I’m using bert-large-cnn
for a summarization task. I have been truncating the input text in order to avoid exceeding the maximum sequence length:
tokenizer = BartTokenizer.from_pretrained("facebook/bart-large-cnn")
model = BartForConditionalGeneration.from_pretrained(
"facebook/bart-large-cnn"
)
inputs = tokenizer(
input_text, return_tensors="pt", max_length=1024, truncation=True
)
outputs = model.generate(
inputs["input_ids"],
max_length=300,
min_length=100,
length_penalty=2.0,
num_beams=4,
early_stopping=True,
)
summary = " ".join(
tokenizer.decode(
g, skip_special_tokens=True, clean_up_tokenization_spaces=False
)
for g in outputs
)
How can I replicate this in SageMaker? I don’t see a way to pass configuration values to the tokenizer when calling predict
on an instance of HuggingFaceModel
? Here is my code so far:
env = {
"HF_MODEL_ID": "facebook/bart-large-cnn",
"HF_TASK": "summarization",
}
huggingface_model = HuggingFaceModel(
env=env,
role=role,
transformers_version="4.6",
pytorch_version="1.7",
py_version="py36",
)
data = {
"inputs": input_text,
"parameters": {
"max_length": 300,
"min_length": 100,
"length_penalty": 2.0,
"num_beams": 4,
}
}
result = predictor.predict(data)
Thank you!
1 Like
Hello @alistair,
You can also provide tokenizers
kwargs
as parameters
.
For example
data = {
"inputs": input_text,
"parameters": {
"max_length": 300,
"min_length": 100,
"length_penalty": 2.0,
"num_beams": 4,
"truncation": True,
}
}
Thanks for your suggestion @philschmid. This isn’t working for some reason. I am continuing to get the “index out of range in self” error thrown when the maximum sequence length is exceeded.
1 Like
I could reproduce the issue and also found the root cause of it. The issue that
Asking to truncate to max_length but no maximum length is provided and the model has no predefined maximum length. Default to no truncation.
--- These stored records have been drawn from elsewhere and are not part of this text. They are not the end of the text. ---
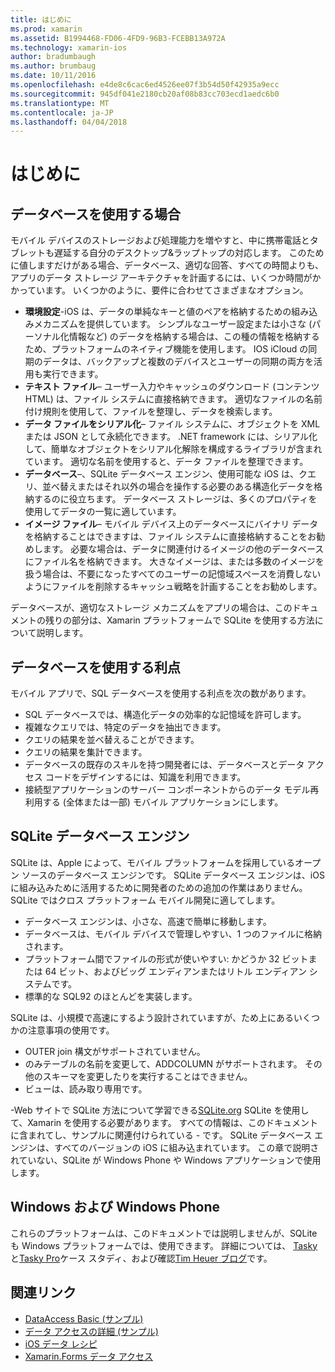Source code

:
 ```yaml
---
title: はじめに
ms.prod: xamarin
ms.assetid: B1994468-FD06-4FD9-96B3-FCEBB13A972A
ms.technology: xamarin-ios
author: bradumbaugh
ms.author: brumbaug
ms.date: 10/11/2016
ms.openlocfilehash: e4de8c6cac6ed4526ee07f3b54d50f42935a9ecc
ms.sourcegitcommit: 945df041e2180cb20af08b83cc703ecd1aedc6b0
ms.translationtype: MT
ms.contentlocale: ja-JP
ms.lasthandoff: 04/04/2018
---
```

# <a name="introduction"></a>はじめに

## <a name="when-to-use-a-database"></a>データベースを使用する場合

モバイル デバイスのストレージおよび処理能力を増やすと、中に携帯電話とタブレットも遅延する自分のデスクトップ&amp;ラップトップの対応します。 このために値しますだけがある場合、データベース、適切な回答、すべての時間よりも、アプリのデータ ストレージ アーキテクチャを計画するには、いくつか時間がかかっています。 いくつかのように、要件に合わせてさまざまなオプション。

-  **環境設定**-iOS は、データの単純なキーと値のペアを格納するための組み込みメカニズムを提供しています。 シンプルなユーザー設定または小さな (パーソナル化情報など) のデータを格納する場合は、この種の情報を格納するため、プラットフォームのネイティブ機能を使用します。 IOS iCloud の同期のデータは、バックアップと複数のデバイスとユーザーの同期の両方を活用も実行できます。
-  **テキスト ファイル**– ユーザー入力やキャッシュのダウンロード (コンテンツ HTML) は、ファイル システムに直接格納できます。 適切なファイルの名前付け規則を使用して、ファイルを整理し、データを検索します。
-  **データ ファイルをシリアル化**– ファイル システムに、オブジェクトを XML または JSON として永続化できます。 .NET framework には、シリアル化して、簡単なオブジェクトをシリアル化解除を構成するライブラリが含まれています。 適切な名前を使用すると、データ ファイルを整理できます。
-  **データベース**–、SQLite データベース エンジン、使用可能な iOS は、クエリ、並べ替えまたはそれ以外の場合を操作する必要のある構造化データを格納するのに役立ちます。 データベース ストレージは、多くのプロパティを使用してデータの一覧に適しています。
-  **イメージ ファイル**– モバイル デバイス上のデータベースにバイナリ データを格納することはできますは、ファイル システムに直接格納することをお勧めします。 必要な場合は、データに関連付けるイメージの他のデータベースにファイル名を格納できます。 大きなイメージは、または多数のイメージを扱う場合は、不要になったすべてのユーザーの記憶域スペースを消費しないようにファイルを削除するキャッシュ戦略を計画することをお勧めします。


データベースが、適切なストレージ メカニズムをアプリの場合は、このドキュメントの残りの部分は、Xamarin プラットフォームで SQLite を使用する方法について説明します。

## <a name="advantages-of-using-a-database"></a>データベースを使用する利点

モバイル アプリで、SQL データベースを使用する利点を次の数があります。

-  SQL データベースでは、構造化データの効率的な記憶域を許可します。
-  複雑なクエリでは、特定のデータを抽出できます。
-  クエリの結果を並べ替えることができます。
-  クエリの結果を集計できます。
-  データベースの既存のスキルを持つ開発者には、データベースとデータ アクセス コードをデザインするには、知識を利用できます。
-  接続型アプリケーションのサーバー コンポーネントからのデータ モデル再利用する (全体または一部) モバイル アプリケーションにします。


## <a name="sqlite-database-engine"></a>SQLite データベース エンジン

SQLite は、Apple によって、モバイル プラットフォームを採用しているオープン ソースのデータベース エンジンです。 SQLite データベース エンジンは、iOS に組み込みために活用するために開発者のための追加の作業はありません。 SQLite ではクロス プラットフォーム モバイル開発に適してします。

-  データベース エンジンは、小さな、高速で簡単に移動します。
-  データベースは、モバイル デバイスで管理しやすい、1 つのファイルに格納されます。
-  プラットフォーム間でファイルの形式が使いやすい: かどうか 32 ビットまたは 64 ビット、およびビッグ エンディアンまたはリトル エンディアン システムです。
-  標準的な SQL92 のほとんどを実装します。


SQLite は、小規模で高速にするよう設計されていますが、ため上にあるいくつかの注意事項の使用です。

-  OUTER join 構文がサポートされていません。
-  のみテーブルの名前を変更して、ADDCOLUMN がサポートされます。 その他のスキーマを変更したりを実行することはできません。
-  ビューは、読み取り専用です。


-Web サイトで SQLite 方法について学習できる[SQLite.org](http://SQLite.org) SQLite を使用して、Xamarin を使用する必要があります。 すべての情報は、このドキュメントに含まれてし、サンプルに関連付けられている - です。 SQLite データベース エンジンは、すべてのバージョンの iOS に組み込まれています。
この章で説明されていない、SQLite が Windows Phone や Windows アプリケーションで使用します。

## <a name="windows-and-windows-phone"></a>Windows および Windows Phone

これらのプラットフォームは、このドキュメントでは説明しませんが、SQLite も Windows プラットフォームでは、使用できます。
詳細については、 [Tasky](~/cross-platform/app-fundamentals/building-cross-platform-applications/case-study-tasky.md)と[Tasky Pro](http://docs.xamarin.com/guides/cross-platform/application_fundamentals/building_cross_platform_applications/case_study%3A_tasky)ケース スタディ、および確認[Tim Heuer ブログ](http://timheuer.com/blog/archive/2012/06/28/seeding-your-metro-style-app-with-sqlite-database.aspx)です。



## <a name="related-links"></a>関連リンク

- [DataAccess Basic (サンプル)](https://github.com/xamarin/mobile-samples/tree/master/DataAccess/Basic)
- [データ アクセスの詳細 (サンプル)](https://github.com/xamarin/mobile-samples/tree/master/DataAccess/Advanced)
- [iOS データ レシピ](https://developer.xamarin.com/recipes/ios/data/sqlite/)
- [Xamarin.Forms データ アクセス](~/xamarin-forms/app-fundamentals/databases.md)
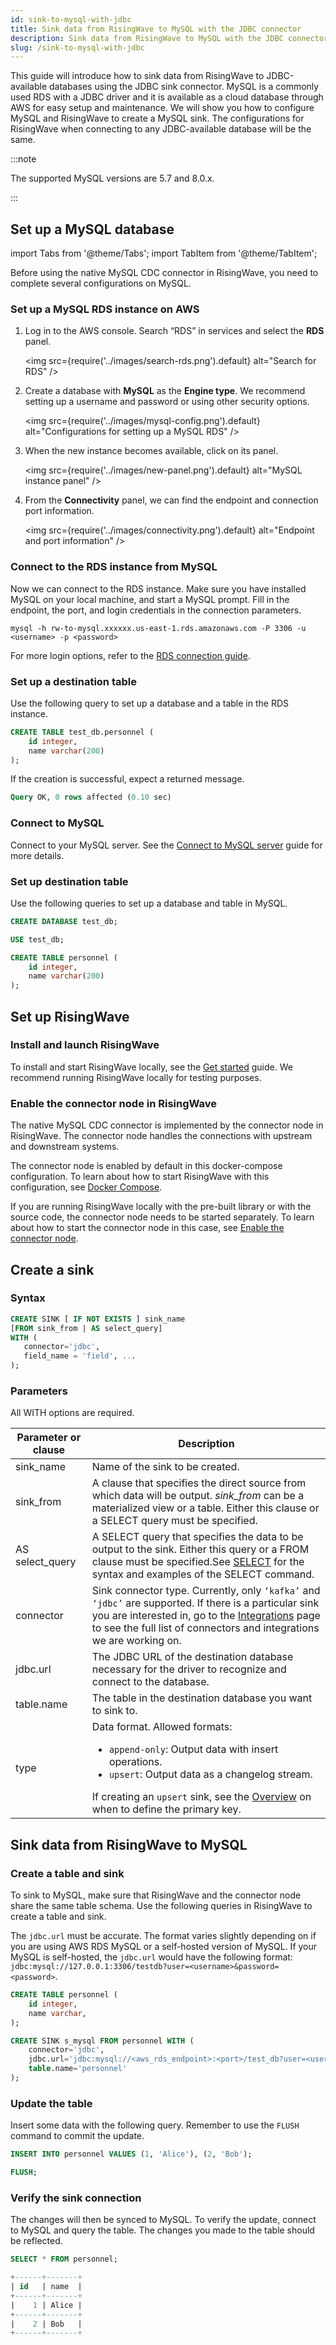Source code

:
 ```yaml
---
id: sink-to-mysql-with-jdbc
title: Sink data from RisingWave to MySQL with the JDBC connector
description: Sink data from RisingWave to MySQL with the JDBC connector.
slug: /sink-to-mysql-with-jdbc
---
```


This guide will introduce how to sink data from RisingWave to JDBC-available databases using the JDBC sink connector. MySQL is a commonly used RDS with a JDBC driver and it is available as a cloud database through AWS for easy setup and maintenance. We will show you how to configure MySQL and RisingWave to create a MySQL sink. The configurations for RisingWave when connecting to any JDBC-available database will be the same.

:::note

The supported MySQL versions are 5.7 and 8.0.x.

:::

## Set up a MySQL database

import Tabs from '@theme/Tabs';
import TabItem from '@theme/TabItem';

<Tabs groupID = "operating-systems">
<TabItem value="AWS RDS MySQL" label="AWS RDS">

Before using the native MySQL CDC connector in RisingWave, you need to complete several configurations on MySQL.

### Set up a MySQL RDS instance on AWS

1. Log in to the AWS console. Search “RDS” in services and select the **RDS** panel.

	<img
	src={require('../images/search-rds.png').default}
	alt="Search for RDS"
	/>

2. Create a database with **MySQL** as the **Engine type**. We recommend setting up a username and password or using other security options.

	<img
	src={require('../images/mysql-config.png').default}
	alt="Configurations for setting up a MySQL RDS"
	/>

3. When the new instance becomes available, click on its panel. 

	<img
	src={require('../images/new-panel.png').default}
	alt="MySQL instance panel"
	/>

4. From the **Connectivity** panel, we can find the endpoint and connection port information.

	<img
	src={require('../images/connectivity.png').default}
	alt="Endpoint and port information"
	/>

### Connect to the RDS instance from MySQL

Now we can connect to the RDS instance. Make sure you have installed MySQL on your local machine, and start a MySQL prompt. Fill in the endpoint, the port, and login credentials in the connection parameters. 

```terminal
mysql -h rw-to-mysql.xxxxxx.us-east-1.rds.amazonaws.com -P 3306 -u <username> -p <password>
```

For more login options, refer to the [RDS connection guide](https://docs.aws.amazon.com/AmazonRDS/latest/UserGuide/USER_ConnectToInstance.html).

### Set up a destination table

Use the following query to set up a database and a table in the RDS instance.

```sql
CREATE TABLE test_db.personnel (
	id integer,
	name varchar(200)
);
```

If the creation is successful, expect a returned message.

```sql
Query OK, 0 rows affected (0.10 sec)
```

</TabItem>
<TabItem value="Self-hosted MySQL" label="Self-hosted MySQL">

### Connect to MySQL

Connect to your MySQL server. See the [Connect to MySQL server](https://www.mysqltutorial.org/getting-started-with-mysql/connect-to-mysql-server/) guide for more details.

### Set up destination table

Use the following queries to set up a database and table in MySQL.

```sql
CREATE DATABASE test_db;

USE test_db;

CREATE TABLE personnel (
	id integer,
	name varchar(200)
);
```

</TabItem>
</Tabs>

## Set up RisingWave

### Install and launch RisingWave

To install and start RisingWave locally, see the [Get started](/get-started.md) guide. We recommend running RisingWave locally for testing purposes. 


### Enable the connector node in RisingWave

The native MySQL CDC connector is implemented by the connector node in RisingWave. The connector node handles the connections with upstream and downstream systems.

The connector node is enabled by default in this docker-compose configuration. To learn about how to start RisingWave with this configuration, see [Docker Compose](/deploy/risingwave-docker-compose.md). 

If you are running RisingWave locally with the pre-built library or with the source code, the connector node needs to be started separately. To learn about how to start the connector node in this case, see [Enable the connector node](/deploy/risingwave-local.md#optional-enable-the-connector-node).

## Create a sink

### Syntax

```sql
CREATE SINK [ IF NOT EXISTS ] sink_name
[FROM sink_from | AS select_query]
WITH (
   connector='jdbc',
   field_name = 'field', ...
);
```

### Parameters

All WITH options are required.

|Parameter or clause|Description|
|---|---|
|sink_name| Name of the sink to be created.|
|sink_from| A clause that specifies the direct source from which data will be output. *sink_from* can be a materialized view or a table. Either this clause or a SELECT query must be specified.|
|AS select_query| A SELECT query that specifies the data to be output to the sink. Either this query or a FROM clause must be specified.See [SELECT](/sql//commands/sql-select.md) for the syntax and examples of the SELECT command.|
|connector| Sink connector type. Currently, only `‘kafka’` and `‘jdbc’` are supported. If there is a particular sink you are interested in, go to the [Integrations](/rw-integration-summary.md) page to see the full list of connectors and integrations we are working on. |
|jdbc.url| The JDBC URL of the destination database necessary for the driver to recognize and connect to the database.|
|table.name| The table in the destination database you want to sink to.|
|type|Data format. Allowed formats:<ul><li> `append-only`: Output data with insert operations.</li><li> `upsert`: Output data as a changelog stream. </li></ul> If creating an `upsert` sink, see the [Overview](../delivery-overview.md) on when to define the primary key.|

## Sink data from RisingWave to MySQL

### Create a table and sink

To sink to MySQL, make sure that RisingWave and the connector node share the same table schema. Use the following queries in RisingWave to create a table and sink.

The `jdbc.url` must be accurate. The format varies slightly depending on if you are using AWS RDS MySQL or a self-hosted version of MySQL. If your MySQL is self-hosted, the `jdbc.url` would have the following format: `jdbc:mysql://127.0.0.1:3306/testdb?user=<username>&password=<password>`. 

```sql
CREATE TABLE personnel (
	id integer,
	name varchar,
);

CREATE SINK s_mysql FROM personnel WITH (
	connector='jdbc',
	jdbc.url='jdbc:mysql://<aws_rds_endpoint>:<port>/test_db?user=<username>&password=<password>',
	table.name='personnel'
);
```

### Update the table

Insert some data with the following query. Remember to use the `FLUSH` command to commit the update.

```sql
INSERT INTO personnel VALUES (1, 'Alice'), (2, 'Bob');

FLUSH;
```

### Verify the sink connection

The changes will then be synced to MySQL. To verify the update, connect to MySQL and query the table. The changes you made to the table should be reflected.

```sql
SELECT * FROM personnel;

+------+-------+
| id   | name  |
+------+-------+
|    1 | Alice |
+------+-------+
|    2 | Bob   |
+------+-------+
```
And there is currently no way to pass in the max_length
to the inference toolkit.
There are now 2 options to solve this you could either for the model into your own repository and add a tokenizer_config.json
similar to this one tokenizer_config.json · distilbert-base-uncased-finetuned-sst-2-english at main.
or you could provide a custom inference.py
as entry_point
when creating the HuggingFaceModel
.
e.g.
huggingface_model = HuggingFaceModel(
env=env,
role=role,
transformers_version="4.6",
pytorch_version="1.7",
py_version="py36",
entry_point="inference.py",
)
The inference.py
then need to contain predict_fn
and a model_fn
. Pseudo code below.
def model_fn(model_dir):
""""model_dir is the location where the model is stored"""
tokenizer = BartTokenizer.from_pretrained("facebook/bart-large-cnn")
model = BartForConditionalGeneration.from_pretrained("facebook/bart-large-cnn")
return model, tokenizer
def predict_fn(data, model):
"""model is the return of the model_fn and data is the json from the request as python dict"""
model,tokenzier = model
outputs = model.generate(
inputs["input_ids"],
max_length=300,
min_length=100,
length_penalty=2.0,
num_beams=4,
early_stopping=True,
)
summary = " ".join(
tokenizer.decode(
g, skip_special_tokens=True, clean_up_tokenization_spaces=False
)
for g in outputs
)
return {"summary":summary}
You can find more documentation here: Deploy models to Amazon SageMaker
2 Likes
Thank you @philschmid for explaining the cause of the problem and for providing two good solutions.